TOYOTA CITY, Japan (AFP) – The US transport chief told Toyota on Monday that Washington "will not sleep" until it is sure the Japanese car giant has improved safety and warned of the possibility of more fines.
During a visit to Toyota's headquarters, Transportation Secretary Ray LaHood said that he and Toyota president Akio Toyoda met for "tough, but respectful and serious discussions" about Toyota's commitment to safety.
|US Transportation Secretary Ray LaHood (R) follows Toyota Motors President Akio Toyoda as they enter the room to start their joint press conference in Toyota City, Aichi prefecture, Japan, on May 10. AFP photo|
The world's biggest automaker has seen its reputation battered after recalling around 10 million vehicles worldwide, mostly for problems with sudden acceleration which have been blamed for 58 deaths in the United States.

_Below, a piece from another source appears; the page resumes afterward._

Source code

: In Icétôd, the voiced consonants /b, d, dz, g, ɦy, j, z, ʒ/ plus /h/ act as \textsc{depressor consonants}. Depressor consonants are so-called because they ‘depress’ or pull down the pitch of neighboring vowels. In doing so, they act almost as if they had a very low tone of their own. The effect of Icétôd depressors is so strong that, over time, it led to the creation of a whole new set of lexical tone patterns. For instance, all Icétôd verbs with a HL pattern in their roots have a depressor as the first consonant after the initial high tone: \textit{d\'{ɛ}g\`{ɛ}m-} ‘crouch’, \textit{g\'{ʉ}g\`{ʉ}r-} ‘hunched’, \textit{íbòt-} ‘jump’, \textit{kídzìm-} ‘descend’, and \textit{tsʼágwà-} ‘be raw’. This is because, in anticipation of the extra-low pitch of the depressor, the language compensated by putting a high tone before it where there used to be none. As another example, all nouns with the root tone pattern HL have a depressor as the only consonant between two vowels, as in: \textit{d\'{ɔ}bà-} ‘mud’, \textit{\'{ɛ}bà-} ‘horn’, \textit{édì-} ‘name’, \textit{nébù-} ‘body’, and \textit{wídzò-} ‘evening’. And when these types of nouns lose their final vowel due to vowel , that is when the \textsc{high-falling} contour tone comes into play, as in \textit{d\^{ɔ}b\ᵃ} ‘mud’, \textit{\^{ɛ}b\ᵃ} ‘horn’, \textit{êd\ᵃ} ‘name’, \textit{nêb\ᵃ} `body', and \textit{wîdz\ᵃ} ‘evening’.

While Toyota's safety pledges since then have been "very encouraging," LaHood warned that the US government "will watch very carefully for improvements" and will look for tangible results from the automaker.

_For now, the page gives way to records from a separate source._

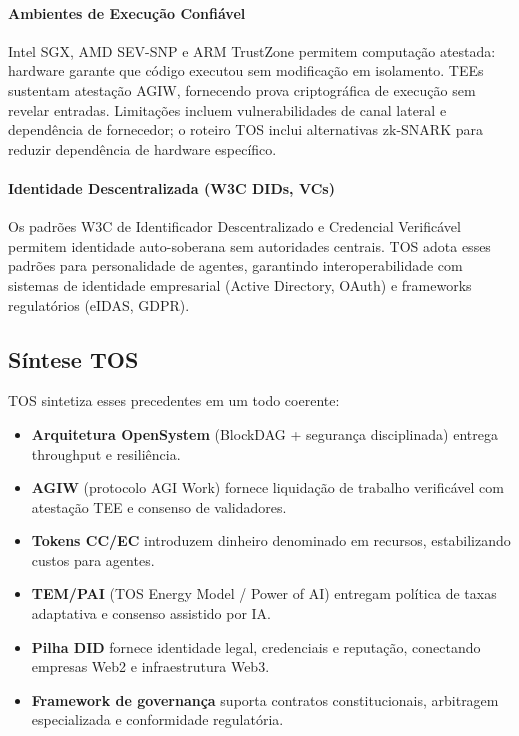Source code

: \documentclass[11pt]{article}
\begin{document}
\paragraph{Ambientes de Execução Confiável} Intel SGX, AMD SEV-SNP e ARM TrustZone permitem computação atestada: hardware garante que código executou sem modificação em isolamento. TEEs sustentam atestação AGIW, fornecendo prova criptográfica de execução sem revelar entradas. Limitações incluem vulnerabilidades de canal lateral e dependência de fornecedor; o roteiro TOS inclui alternativas zk-SNARK para reduzir dependência de hardware específico.

\paragraph{Identidade Descentralizada (W3C DIDs, VCs)} Os padrões W3C de Identificador Descentralizado e Credencial Verificável permitem identidade auto-soberana sem autoridades centrais. TOS adota esses padrões para personalidade de agentes, garantindo interoperabilidade com sistemas de identidade empresarial (Active Directory, OAuth) e frameworks regulatórios (eIDAS, GDPR).

\subsection{Síntese TOS}
TOS sintetiza esses precedentes em um todo coerente:
\begin{itemize}[noitemsep]
  \item \textbf{Arquitetura OpenSystem} (BlockDAG + segurança disciplinada) entrega throughput e resiliência.
  \item \textbf{AGIW} (protocolo AGI Work) fornece liquidação de trabalho verificável com atestação TEE e consenso de validadores.
  \item \textbf{Tokens CC/EC} introduzem dinheiro denominado em recursos, estabilizando custos para agentes.
  \item \textbf{TEM/PAI} (TOS Energy Model / Power of AI) entregam política de taxas adaptativa e consenso assistido por IA.
  \item \textbf{Pilha DID} fornece identidade legal, credenciais e reputação, conectando empresas Web2 e infraestrutura Web3.
  \item \textbf{Framework de governança} suporta contratos constitucionais, arbitragem especializada e conformidade regulatória.
\end{itemize}
\end{document}
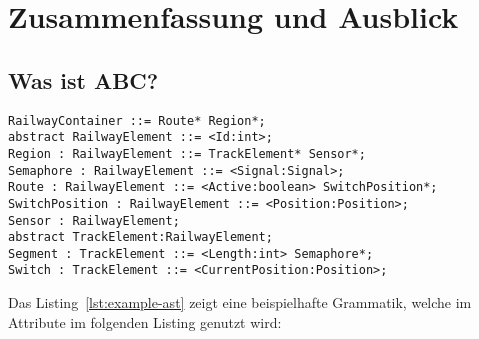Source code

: \chapter{Zusammenfassung und Ausblick}\label{ch:conclusion}





\section{Was ist ABC?}

\blindtext

\blindtext


\begin{lstlisting}[language=AST,label={lst:example-ast},caption={Example AST}]
RailwayContainer ::= Route* Region*;
abstract RailwayElement ::= <Id:int>;
Region : RailwayElement ::= TrackElement* Sensor*;
Semaphore : RailwayElement ::= <Signal:Signal>;
Route : RailwayElement ::= <Active:boolean> SwitchPosition*;
SwitchPosition : RailwayElement ::= <Position:Position>;
Sensor : RailwayElement;
abstract TrackElement:RailwayElement;
Segment : TrackElement ::= <Length:int> Semaphore*;
Switch : TrackElement ::= <CurrentPosition:Position>;
\end{lstlisting}
%
Das Listing~\ref{lst:example-ast} zeigt eine beispielhafte Grammatik, welche im Attribute im folgenden Listing genutzt wird:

"The proof is in the pudding, and Mr Toyoda understands what that means," said LaHood. "It's fine to have these measures in place but they need to be carried out. We will not sleep until we are sure that all Toyota vehicles are safe for American drivers."

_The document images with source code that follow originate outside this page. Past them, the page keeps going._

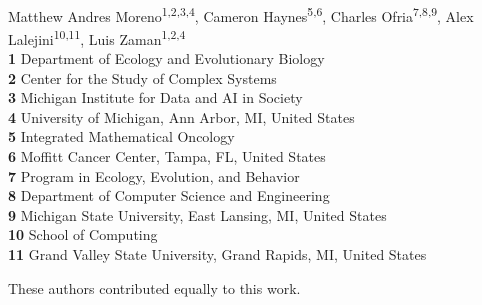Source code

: \begin{flushleft}
{\Large
\textbf{} %
}
\begin{flushleft}
{\large
\textit{} %
}
\newline
\\
Matthew Andres Moreno\textsuperscript{1,2,3,4\Yinyang*},
Cameron Haynes\textsuperscript{5,6\Yinyang},
Charles Ofria\textsuperscript{7,8,9},
Alex Lalejini\textsuperscript{10,11\ddag},
Luis Zaman\textsuperscript{1,2,4\ddag}
\\
\bigskip
\textbf{1} Department of Ecology and Evolutionary Biology\\
\textbf{2} Center for the Study of Complex Systems\\
\textbf{3} Michigan Institute for Data and AI in Society\\
\textbf{4} University of Michigan, Ann Arbor, MI, United States\\
\textbf{5} Integrated Mathematical Oncology\\
\textbf{6} Moffitt Cancer Center, Tampa, FL, United States\\
\textbf{7} Program in Ecology, Evolution, and Behavior\\
\textbf{8} Department of Computer Science and Engineering\\
\textbf{9} Michigan State University, East Lansing, MI, United States\\
\textbf{10} School of Computing\\
\textbf{11} Grand Valley State University, Grand Rapids, MI, United States\\
\bigskip

%
%
\Yinyang These authors contributed equally to this work.


\end{flushleft}
\end{flushleft}
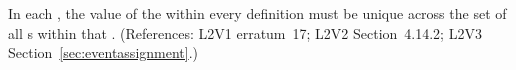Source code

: In each \Event, the value of the   within every
\EventAssignment definition must be unique across the set of all
\EventAssignment{}s within that \Event.  (References: L2V1 erratum~17; 
L2V2 Section~4.14.2; L2V3 Section~\ref{sec:eventassignment}.)
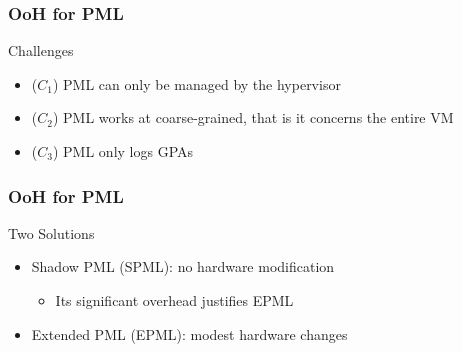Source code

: \documentclass[xcolor=table,bigger,unknownkeysallowed]{beamer}
\begin{document}
\begin{frame}
	\frametitle{OoH for PML}	

	\begin{block}{Challenges}
		\begin{itemize}
			\item ($C_1$) PML can only be managed by the hypervisor
			\item ($C_2$) PML works at coarse-grained, that is it concerns the entire VM
			\item ($C_3$) PML only logs GPAs
		\end{itemize}
	\end{block} 

\end{frame}         
\begin{frame}
	\frametitle{OoH for PML}			
	\begin{block}{Two Solutions}
		\begin{itemize}
			\item Shadow PML (SPML): no hardware modification					
			\begin{itemize}
				\item[\ding{50}] Its significant overhead justifies EPML
			\end{itemize}
			\item Extended PML (EPML): modest hardware changes
		\end{itemize}
	\end{block} 
\end{frame}  
\end{document}
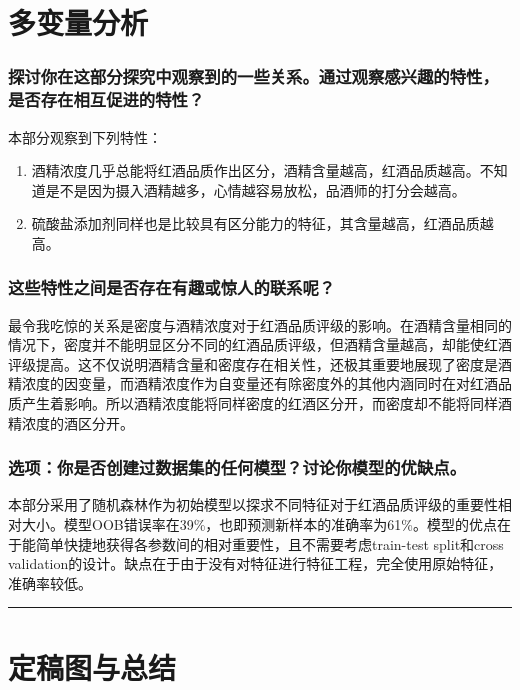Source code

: \documentclass[]{article}
\providecommand{\tightlist}{%
  \setlength{\itemsep}{0pt}\setlength{\parskip}{0pt}}
\begin{document}
\section{多变量分析}

\subsubsection{探讨你在这部分探究中观察到的一些关系。通过观察感兴趣的特性，是否存在相互促进的特性？}

本部分观察到下列特性：

\begin{enumerate}
\def\labelenumi{\arabic{enumi}.}
\tightlist
\item
  酒精浓度几乎总能将红酒品质作出区分，酒精含量越高，红酒品质越高。不知道是不是因为摄入酒精越多，心情越容易放松，品酒师的打分会越高。
\item
  硫酸盐添加剂同样也是比较具有区分能力的特征，其含量越高，红酒品质越高。
\end{enumerate}

\subsubsection{这些特性之间是否存在有趣或惊人的联系呢？}

最令我吃惊的关系是密度与酒精浓度对于红酒品质评级的影响。在酒精含量相同的情况下，密度并不能明显区分不同的红酒品质评级，但酒精含量越高，却能使红酒评级提高。这不仅说明酒精含量和密度存在相关性，还极其重要地展现了密度是酒精浓度的因变量，而酒精浓度作为自变量还有除密度外的其他内涵同时在对红酒品质产生着影响。所以酒精浓度能将同样密度的红酒区分开，而密度却不能将同样酒精浓度的酒区分开。

\subsubsection{选项：你是否创建过数据集的任何模型？讨论你模型的优缺点。}

本部分采用了随机森林作为初始模型以探求不同特征对于红酒品质评级的重要性相对大小。模型OOB错误率在39\%，也即预测新样本的准确率为61\%。模型的优点在于能简单快捷地获得各参数间的相对重要性，且不需要考虑train-test
split和cross
validation的设计。缺点在于由于没有对特征进行特征工程，完全使用原始特征，准确率较低。

\begin{center}\rule{0.5\linewidth}{\linethickness}\end{center}

\section{定稿图与总结}
\end{document}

He added that the possibility of the automaker being hit with another fine, after it agreed to pay a record 16.4 million dollars in April to settle claims it hid defects, hinged on an ongoing review of 500,000 internal documents.
"We will review all of the documents that we have received. We will make a decision on what happens after that," he said.
The US transportation chief had previously criticized Toyota for the length of time it took to respond to its recent quality issues, describing the company as "safety deaf" in congressional hearings in February.
His invitation to the auto giant's headquarters follows Toyoda's February trip to the United States when the Toyota chief tearfully apologised for safety woes following a tense appearance at a congressional hearing into the problems.
Toyoda pledged to overhaul quality control measures, including creating a new US safety post, and requiring executives to do test-drives. The company has also said it would speed up the recall process and improve quality control.
"We are making strong progress in delivering on our commitment," Toyoda said, adding that the company was working "to ensure that all Toyota vehicles remain safe and reliable for our customers".
Toyota has also been hit with at least 97 lawsuits seeking damages for injury or death linked to sudden acceleration and 138 class action lawsuits from customers suing to recoup losses in the resale value of vehicles.
The recall crisis triggered a ratings downgrade by Moody's over concerns that product quality issues and the cost of litigation will dent Toyota's future profitability.
However, the automaker is expected to announce a swing back to profit in the past fiscal year when it releases its earnings results Tuesday, with the full impact of the recalls to be realised the following year, analysts say.
LaHood's visit will also see him meet with Toyota rivals Nissan and Honda and assess Japan's famous bullet trains as President Barack Obama looks to expand high-speed rail in the United States.
Japan is pinning its hopes on the United States choosing its technology to develop high-speed rail, but it faces tough competition from China, France and South Korea.